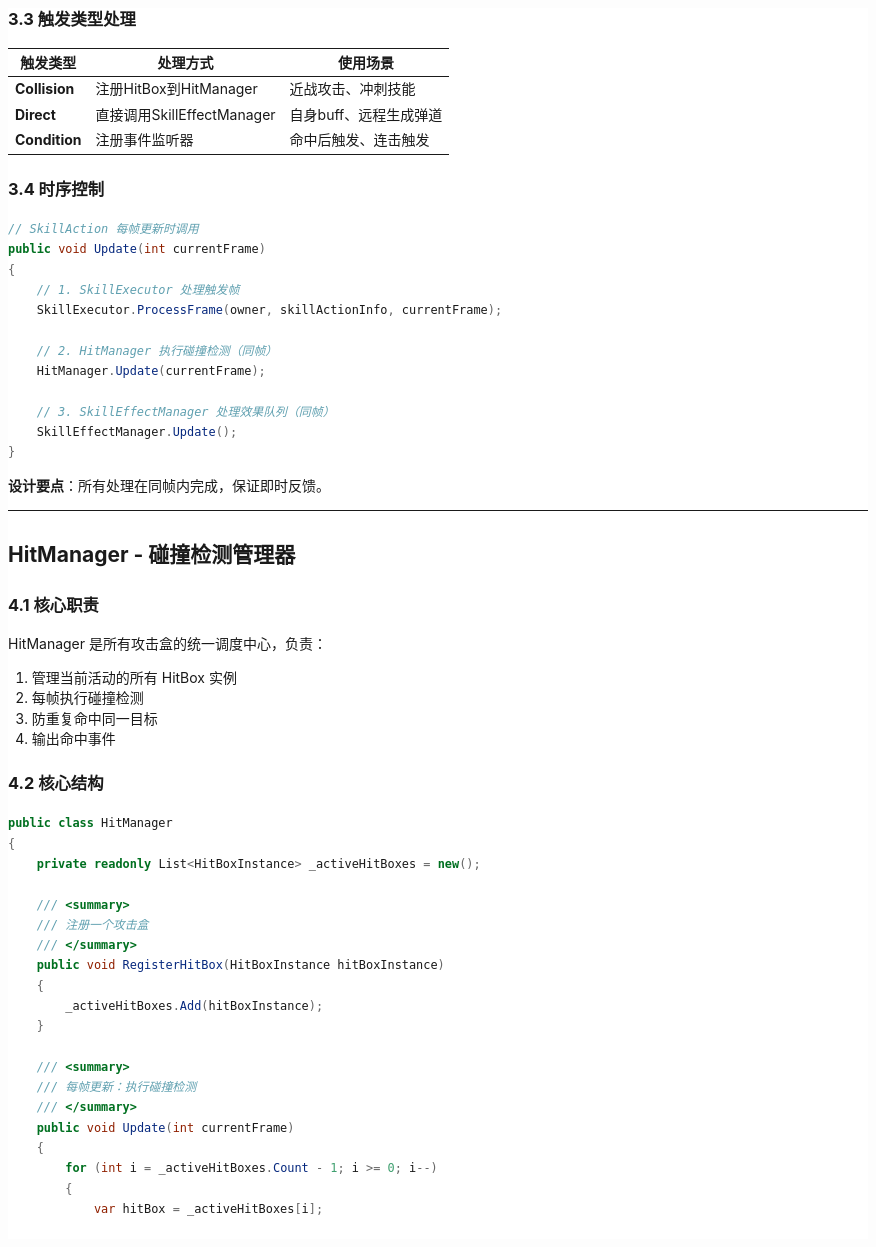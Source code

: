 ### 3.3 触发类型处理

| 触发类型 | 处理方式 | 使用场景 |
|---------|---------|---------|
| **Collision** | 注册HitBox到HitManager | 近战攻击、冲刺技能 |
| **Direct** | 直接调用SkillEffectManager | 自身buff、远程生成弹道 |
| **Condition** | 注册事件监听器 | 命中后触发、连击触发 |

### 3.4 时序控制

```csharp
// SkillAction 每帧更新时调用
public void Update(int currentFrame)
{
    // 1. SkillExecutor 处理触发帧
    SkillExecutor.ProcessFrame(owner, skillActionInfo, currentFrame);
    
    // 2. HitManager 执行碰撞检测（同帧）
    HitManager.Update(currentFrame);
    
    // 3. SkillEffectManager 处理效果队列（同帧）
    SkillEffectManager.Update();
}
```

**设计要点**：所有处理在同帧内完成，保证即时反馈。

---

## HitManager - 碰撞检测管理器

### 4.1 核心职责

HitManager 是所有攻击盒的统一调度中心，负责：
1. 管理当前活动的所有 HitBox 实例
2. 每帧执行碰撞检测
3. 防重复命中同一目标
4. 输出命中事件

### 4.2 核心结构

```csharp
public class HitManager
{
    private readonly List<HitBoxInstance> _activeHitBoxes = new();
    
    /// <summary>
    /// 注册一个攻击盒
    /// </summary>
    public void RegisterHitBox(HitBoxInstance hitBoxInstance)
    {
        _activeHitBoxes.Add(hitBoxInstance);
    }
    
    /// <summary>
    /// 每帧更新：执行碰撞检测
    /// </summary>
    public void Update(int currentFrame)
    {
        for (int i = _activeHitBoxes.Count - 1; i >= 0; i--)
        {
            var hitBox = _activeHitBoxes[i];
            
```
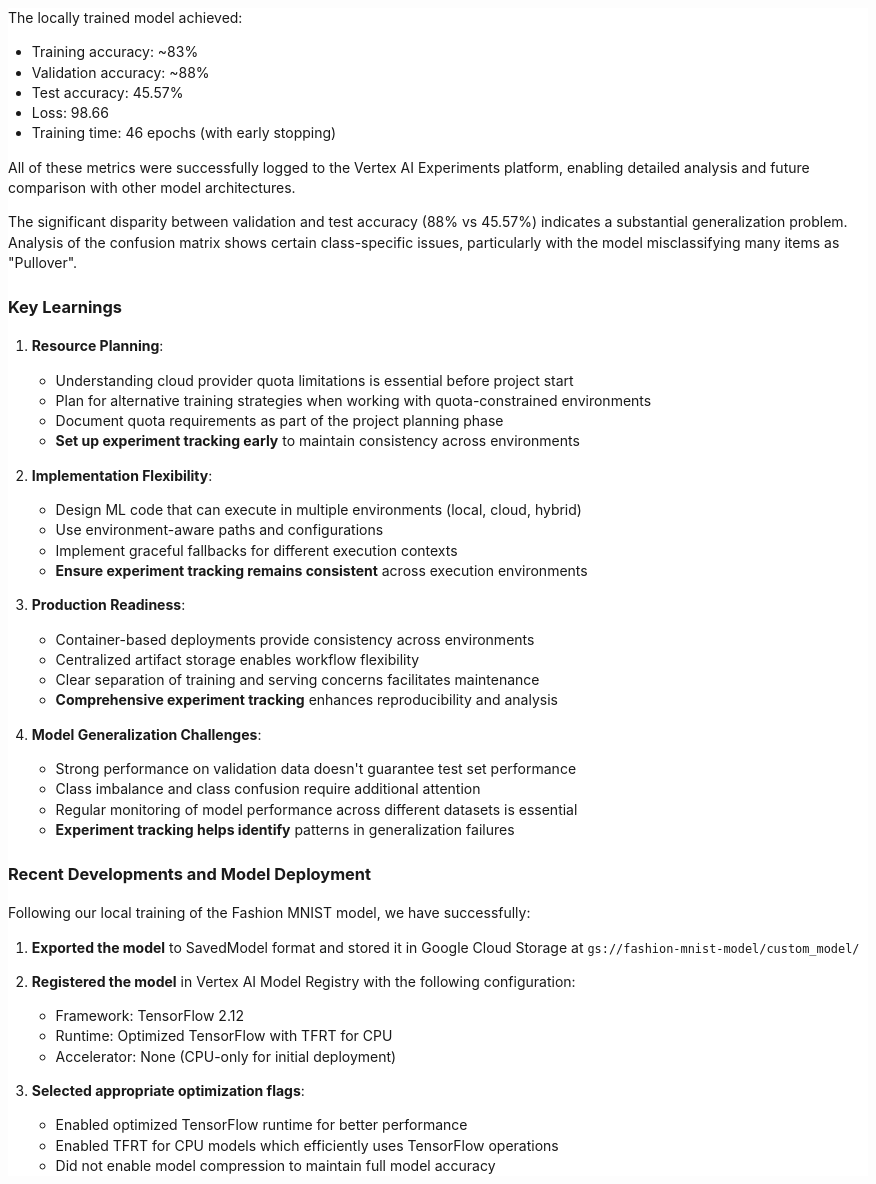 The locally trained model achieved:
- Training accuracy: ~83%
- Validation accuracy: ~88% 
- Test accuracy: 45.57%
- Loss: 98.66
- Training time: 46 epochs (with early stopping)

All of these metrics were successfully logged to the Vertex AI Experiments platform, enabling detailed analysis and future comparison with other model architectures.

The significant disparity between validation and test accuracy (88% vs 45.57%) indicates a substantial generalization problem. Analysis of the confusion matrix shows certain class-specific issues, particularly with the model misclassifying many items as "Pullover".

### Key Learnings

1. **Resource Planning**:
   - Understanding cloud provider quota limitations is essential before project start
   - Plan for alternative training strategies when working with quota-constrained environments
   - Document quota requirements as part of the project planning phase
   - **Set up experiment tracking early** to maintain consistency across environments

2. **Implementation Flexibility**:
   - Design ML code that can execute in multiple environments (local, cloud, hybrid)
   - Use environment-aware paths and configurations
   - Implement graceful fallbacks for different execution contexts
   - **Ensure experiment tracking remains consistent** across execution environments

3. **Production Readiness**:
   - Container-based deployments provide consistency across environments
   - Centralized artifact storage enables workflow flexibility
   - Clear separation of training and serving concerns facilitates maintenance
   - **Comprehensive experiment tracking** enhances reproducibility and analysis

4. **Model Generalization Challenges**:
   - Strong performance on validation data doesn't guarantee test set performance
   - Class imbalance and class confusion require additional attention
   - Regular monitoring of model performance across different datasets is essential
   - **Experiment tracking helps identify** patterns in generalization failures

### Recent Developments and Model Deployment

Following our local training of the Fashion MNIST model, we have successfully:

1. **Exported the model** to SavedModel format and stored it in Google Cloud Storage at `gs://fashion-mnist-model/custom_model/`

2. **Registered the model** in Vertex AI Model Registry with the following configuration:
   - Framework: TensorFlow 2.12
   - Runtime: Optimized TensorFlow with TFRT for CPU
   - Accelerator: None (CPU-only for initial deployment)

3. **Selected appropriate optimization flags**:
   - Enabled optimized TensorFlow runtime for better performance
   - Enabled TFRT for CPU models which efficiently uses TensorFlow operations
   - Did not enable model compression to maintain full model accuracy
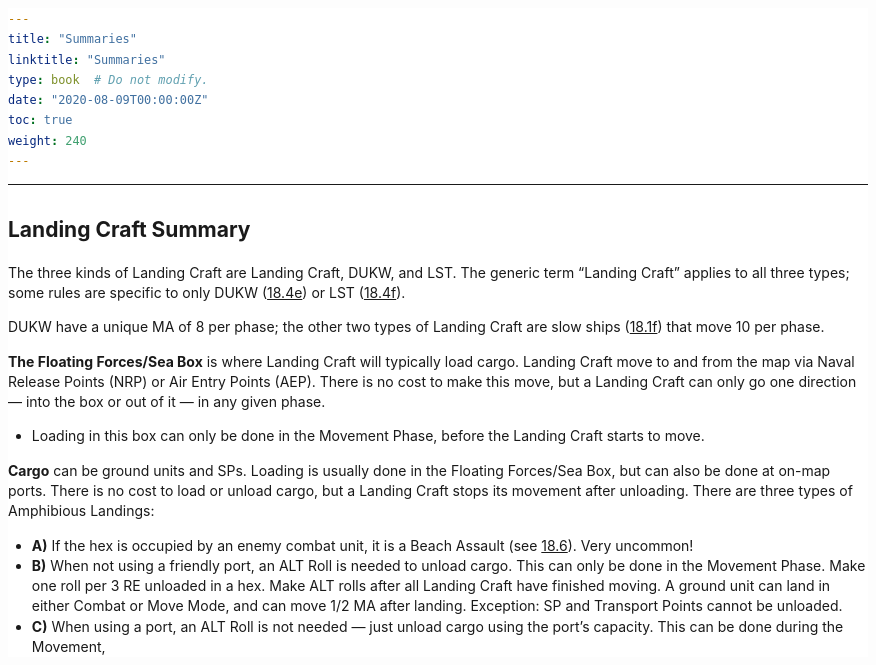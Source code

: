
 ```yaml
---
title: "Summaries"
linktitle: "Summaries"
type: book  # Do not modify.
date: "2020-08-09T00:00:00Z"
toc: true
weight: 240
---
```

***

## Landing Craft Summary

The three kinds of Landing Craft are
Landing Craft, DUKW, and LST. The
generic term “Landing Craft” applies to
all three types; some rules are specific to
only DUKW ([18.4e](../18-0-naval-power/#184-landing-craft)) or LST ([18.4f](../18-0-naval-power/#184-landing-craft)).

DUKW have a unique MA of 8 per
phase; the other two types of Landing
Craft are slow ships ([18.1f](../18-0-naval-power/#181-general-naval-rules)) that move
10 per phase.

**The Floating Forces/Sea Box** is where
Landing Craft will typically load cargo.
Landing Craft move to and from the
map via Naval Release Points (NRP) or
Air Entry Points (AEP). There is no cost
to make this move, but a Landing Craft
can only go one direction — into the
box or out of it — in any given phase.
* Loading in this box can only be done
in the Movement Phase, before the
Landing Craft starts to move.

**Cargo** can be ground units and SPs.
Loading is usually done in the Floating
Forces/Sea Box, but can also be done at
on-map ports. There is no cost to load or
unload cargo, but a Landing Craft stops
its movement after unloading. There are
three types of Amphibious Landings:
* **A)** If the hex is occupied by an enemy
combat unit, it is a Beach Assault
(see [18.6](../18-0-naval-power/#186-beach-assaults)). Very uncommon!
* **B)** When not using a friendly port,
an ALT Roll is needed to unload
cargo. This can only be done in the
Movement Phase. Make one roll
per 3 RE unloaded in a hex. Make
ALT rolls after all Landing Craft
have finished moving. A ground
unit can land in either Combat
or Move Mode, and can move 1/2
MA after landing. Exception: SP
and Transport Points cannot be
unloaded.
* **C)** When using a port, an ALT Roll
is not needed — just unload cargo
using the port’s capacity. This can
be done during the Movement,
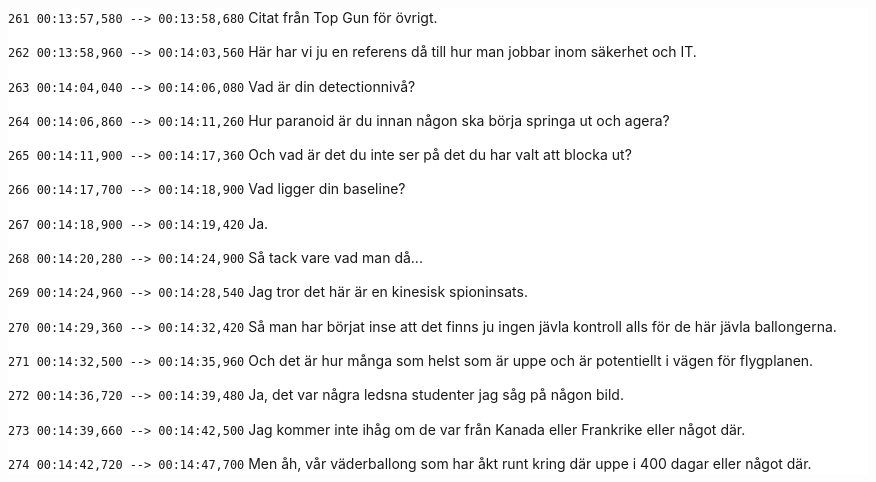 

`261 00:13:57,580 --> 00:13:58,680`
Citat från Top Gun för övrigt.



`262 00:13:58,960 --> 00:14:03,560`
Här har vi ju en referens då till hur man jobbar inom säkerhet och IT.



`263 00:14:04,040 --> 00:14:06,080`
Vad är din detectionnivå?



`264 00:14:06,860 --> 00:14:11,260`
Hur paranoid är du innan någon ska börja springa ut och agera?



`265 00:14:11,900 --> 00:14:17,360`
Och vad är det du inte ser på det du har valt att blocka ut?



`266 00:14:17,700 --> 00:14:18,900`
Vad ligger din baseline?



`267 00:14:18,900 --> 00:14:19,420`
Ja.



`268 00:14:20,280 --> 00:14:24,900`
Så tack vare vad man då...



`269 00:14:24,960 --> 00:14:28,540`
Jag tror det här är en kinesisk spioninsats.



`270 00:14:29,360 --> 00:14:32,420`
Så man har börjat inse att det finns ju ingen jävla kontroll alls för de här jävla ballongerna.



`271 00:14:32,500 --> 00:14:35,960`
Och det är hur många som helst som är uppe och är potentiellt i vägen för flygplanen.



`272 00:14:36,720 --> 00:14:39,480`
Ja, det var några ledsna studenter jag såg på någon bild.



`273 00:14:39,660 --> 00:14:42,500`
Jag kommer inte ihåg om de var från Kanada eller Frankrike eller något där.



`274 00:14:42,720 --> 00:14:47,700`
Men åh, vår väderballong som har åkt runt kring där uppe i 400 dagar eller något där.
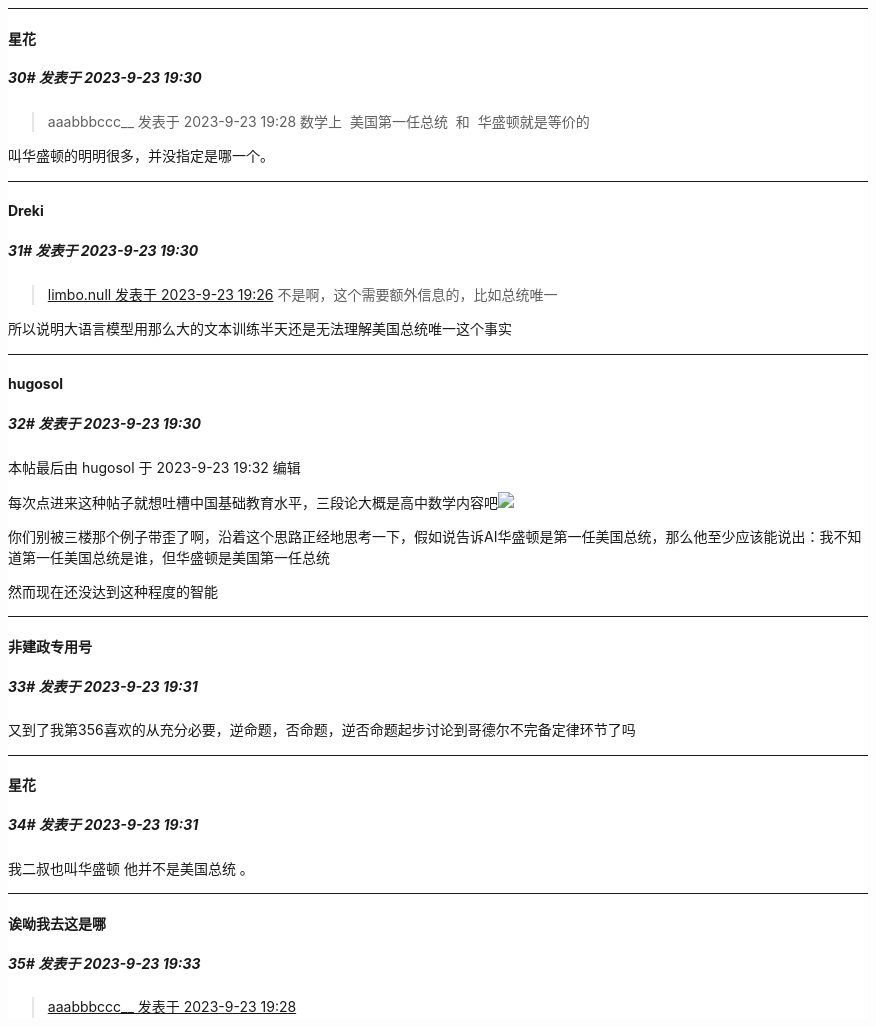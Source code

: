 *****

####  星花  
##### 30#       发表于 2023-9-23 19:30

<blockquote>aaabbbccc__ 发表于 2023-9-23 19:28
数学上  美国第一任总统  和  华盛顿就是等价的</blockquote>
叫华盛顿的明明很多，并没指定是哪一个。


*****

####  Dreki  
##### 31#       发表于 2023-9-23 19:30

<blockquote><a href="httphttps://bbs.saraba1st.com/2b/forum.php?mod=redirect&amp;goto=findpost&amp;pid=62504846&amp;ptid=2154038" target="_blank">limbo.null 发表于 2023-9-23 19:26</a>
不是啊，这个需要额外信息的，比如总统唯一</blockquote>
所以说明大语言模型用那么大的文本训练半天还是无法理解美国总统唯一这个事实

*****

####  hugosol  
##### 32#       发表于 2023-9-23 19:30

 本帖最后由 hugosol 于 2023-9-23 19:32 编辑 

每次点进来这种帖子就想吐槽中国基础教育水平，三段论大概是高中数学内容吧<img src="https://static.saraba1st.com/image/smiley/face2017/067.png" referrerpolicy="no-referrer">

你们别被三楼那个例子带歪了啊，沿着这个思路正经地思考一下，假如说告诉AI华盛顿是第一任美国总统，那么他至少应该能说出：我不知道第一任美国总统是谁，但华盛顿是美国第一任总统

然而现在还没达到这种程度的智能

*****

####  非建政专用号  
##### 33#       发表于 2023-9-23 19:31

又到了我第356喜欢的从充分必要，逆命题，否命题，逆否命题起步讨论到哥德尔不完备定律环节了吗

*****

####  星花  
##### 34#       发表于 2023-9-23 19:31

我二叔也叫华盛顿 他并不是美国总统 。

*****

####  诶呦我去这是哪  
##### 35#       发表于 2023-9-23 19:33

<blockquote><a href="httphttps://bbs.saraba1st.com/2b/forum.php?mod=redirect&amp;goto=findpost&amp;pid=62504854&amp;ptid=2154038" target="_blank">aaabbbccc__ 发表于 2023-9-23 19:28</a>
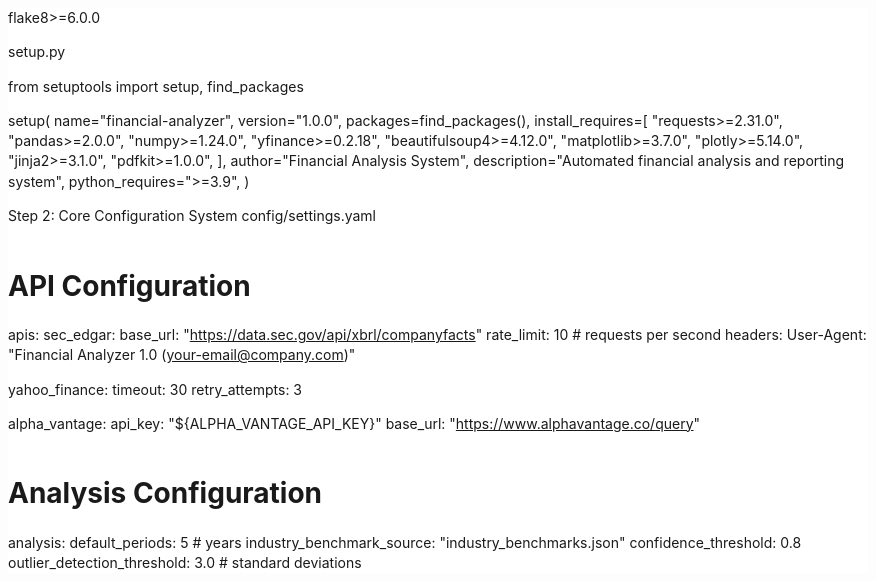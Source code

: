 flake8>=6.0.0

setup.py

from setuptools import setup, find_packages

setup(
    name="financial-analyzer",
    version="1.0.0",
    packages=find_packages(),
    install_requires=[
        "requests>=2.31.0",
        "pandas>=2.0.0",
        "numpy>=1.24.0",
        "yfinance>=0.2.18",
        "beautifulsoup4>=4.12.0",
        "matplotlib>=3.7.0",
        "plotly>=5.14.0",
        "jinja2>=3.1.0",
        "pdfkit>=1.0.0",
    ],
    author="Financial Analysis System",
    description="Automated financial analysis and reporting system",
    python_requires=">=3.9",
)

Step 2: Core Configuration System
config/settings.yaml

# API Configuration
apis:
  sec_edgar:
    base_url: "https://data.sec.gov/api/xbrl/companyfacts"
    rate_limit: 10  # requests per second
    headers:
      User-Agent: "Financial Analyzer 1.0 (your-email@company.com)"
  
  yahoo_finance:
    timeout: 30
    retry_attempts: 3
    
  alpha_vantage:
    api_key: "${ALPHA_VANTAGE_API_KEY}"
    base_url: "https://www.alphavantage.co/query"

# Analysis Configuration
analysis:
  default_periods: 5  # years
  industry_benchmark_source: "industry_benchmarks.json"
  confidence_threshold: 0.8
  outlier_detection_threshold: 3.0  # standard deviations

────────────────────

Say how many lines of the data include the string "quota". Nothing other than the number should be given.

## [WRITTEN RESPONSE]
3